Beginning with the first line, copy out each line of the material until the line containing "supporting the application's" has been copied as well.

[Provided data — start]

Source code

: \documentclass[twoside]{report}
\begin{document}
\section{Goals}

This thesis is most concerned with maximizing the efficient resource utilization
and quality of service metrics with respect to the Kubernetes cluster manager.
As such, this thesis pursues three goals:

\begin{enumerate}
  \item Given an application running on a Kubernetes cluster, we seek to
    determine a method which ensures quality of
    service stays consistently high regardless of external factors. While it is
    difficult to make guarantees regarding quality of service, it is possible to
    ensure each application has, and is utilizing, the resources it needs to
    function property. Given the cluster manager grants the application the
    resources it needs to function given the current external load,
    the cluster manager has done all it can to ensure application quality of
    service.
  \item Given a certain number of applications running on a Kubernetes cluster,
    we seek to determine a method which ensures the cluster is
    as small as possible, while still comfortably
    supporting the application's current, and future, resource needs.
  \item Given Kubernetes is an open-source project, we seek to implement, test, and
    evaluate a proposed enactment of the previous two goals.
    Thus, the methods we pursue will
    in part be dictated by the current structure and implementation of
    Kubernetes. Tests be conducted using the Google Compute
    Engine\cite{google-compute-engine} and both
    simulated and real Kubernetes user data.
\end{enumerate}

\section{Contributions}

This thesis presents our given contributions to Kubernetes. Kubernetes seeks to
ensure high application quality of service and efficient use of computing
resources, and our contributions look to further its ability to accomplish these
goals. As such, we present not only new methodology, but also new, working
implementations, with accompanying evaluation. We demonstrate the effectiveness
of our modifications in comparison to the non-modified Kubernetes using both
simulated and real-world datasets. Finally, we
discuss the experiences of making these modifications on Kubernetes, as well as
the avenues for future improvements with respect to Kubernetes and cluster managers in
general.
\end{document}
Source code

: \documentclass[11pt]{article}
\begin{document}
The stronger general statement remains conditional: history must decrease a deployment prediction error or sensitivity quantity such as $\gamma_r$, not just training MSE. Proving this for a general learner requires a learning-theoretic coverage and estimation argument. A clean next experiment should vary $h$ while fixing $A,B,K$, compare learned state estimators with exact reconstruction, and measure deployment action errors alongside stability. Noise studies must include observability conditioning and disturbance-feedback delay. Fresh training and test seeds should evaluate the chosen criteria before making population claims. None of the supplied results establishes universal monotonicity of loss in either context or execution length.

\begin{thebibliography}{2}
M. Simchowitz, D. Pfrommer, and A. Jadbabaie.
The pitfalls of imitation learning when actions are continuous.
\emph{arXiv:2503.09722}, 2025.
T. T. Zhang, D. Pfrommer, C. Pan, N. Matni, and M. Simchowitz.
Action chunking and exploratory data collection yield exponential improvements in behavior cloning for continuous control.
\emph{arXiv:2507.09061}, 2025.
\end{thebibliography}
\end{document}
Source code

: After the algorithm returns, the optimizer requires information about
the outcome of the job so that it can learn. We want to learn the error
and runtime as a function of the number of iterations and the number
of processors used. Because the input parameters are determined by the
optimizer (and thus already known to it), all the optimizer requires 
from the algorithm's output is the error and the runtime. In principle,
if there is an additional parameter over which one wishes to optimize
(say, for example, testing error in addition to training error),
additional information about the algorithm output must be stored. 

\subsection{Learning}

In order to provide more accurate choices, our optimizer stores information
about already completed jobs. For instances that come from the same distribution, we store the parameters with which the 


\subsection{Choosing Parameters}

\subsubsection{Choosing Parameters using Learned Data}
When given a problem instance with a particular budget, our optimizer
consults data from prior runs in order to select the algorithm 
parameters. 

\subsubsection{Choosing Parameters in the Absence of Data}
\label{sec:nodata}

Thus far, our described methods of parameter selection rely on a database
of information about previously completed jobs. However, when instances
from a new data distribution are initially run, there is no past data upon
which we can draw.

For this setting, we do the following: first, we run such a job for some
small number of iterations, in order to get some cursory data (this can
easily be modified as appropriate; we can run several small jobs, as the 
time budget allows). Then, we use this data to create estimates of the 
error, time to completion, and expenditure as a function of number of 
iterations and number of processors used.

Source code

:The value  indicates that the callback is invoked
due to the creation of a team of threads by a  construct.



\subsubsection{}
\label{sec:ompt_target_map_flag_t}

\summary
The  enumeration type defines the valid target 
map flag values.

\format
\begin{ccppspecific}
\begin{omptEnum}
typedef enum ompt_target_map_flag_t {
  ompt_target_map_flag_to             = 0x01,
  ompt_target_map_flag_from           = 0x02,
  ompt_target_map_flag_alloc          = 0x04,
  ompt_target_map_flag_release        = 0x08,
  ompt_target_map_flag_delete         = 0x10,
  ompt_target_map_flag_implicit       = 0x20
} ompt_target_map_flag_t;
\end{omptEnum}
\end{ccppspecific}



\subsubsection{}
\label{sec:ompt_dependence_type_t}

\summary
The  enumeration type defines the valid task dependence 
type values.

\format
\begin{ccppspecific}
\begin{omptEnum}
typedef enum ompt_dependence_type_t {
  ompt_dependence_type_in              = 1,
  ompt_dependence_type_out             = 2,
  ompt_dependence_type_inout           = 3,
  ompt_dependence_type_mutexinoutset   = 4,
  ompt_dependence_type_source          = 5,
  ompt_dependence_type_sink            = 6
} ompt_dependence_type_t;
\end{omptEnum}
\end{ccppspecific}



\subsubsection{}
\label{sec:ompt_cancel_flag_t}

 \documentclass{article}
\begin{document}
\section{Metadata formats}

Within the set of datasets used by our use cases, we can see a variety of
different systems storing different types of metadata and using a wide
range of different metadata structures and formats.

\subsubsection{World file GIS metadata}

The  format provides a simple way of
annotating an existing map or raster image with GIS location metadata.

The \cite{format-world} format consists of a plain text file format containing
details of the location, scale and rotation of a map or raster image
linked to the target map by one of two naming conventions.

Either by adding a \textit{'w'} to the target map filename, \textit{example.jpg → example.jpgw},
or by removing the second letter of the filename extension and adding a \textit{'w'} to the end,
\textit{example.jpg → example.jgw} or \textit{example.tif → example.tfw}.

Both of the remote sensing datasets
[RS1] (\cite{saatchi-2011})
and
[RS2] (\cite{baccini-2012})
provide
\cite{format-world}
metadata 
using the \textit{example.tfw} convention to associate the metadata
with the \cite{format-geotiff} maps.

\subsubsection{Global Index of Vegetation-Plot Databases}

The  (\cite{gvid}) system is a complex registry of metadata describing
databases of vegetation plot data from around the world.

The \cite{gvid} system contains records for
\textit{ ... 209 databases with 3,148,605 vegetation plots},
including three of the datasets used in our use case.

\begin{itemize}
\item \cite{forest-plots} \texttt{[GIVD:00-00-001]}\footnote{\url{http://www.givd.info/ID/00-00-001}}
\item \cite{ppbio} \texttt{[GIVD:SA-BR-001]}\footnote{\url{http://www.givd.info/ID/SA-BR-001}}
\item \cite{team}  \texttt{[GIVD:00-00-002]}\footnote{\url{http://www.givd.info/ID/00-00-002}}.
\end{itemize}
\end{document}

[Provided data — finish]

**Response area:**
Source code

: \documentclass[twoside]{report}
\begin{document}
\section{Goals}

This thesis is most concerned with maximizing the efficient resource utilization
and quality of service metrics with respect to the Kubernetes cluster manager.
As such, this thesis pursues three goals:

\begin{enumerate}
  \item Given an application running on a Kubernetes cluster, we seek to
    determine a method which ensures quality of
    service stays consistently high regardless of external factors. While it is
    difficult to make guarantees regarding quality of service, it is possible to
    ensure each application has, and is utilizing, the resources it needs to
    function property. Given the cluster manager grants the application the
    resources it needs to function given the current external load,
    the cluster manager has done all it can to ensure application quality of
    service.
  \item Given a certain number of applications running on a Kubernetes cluster,
    we seek to determine a method which ensures the cluster is
    as small as possible, while still comfortably
    supporting the application's current, and future, resource needs.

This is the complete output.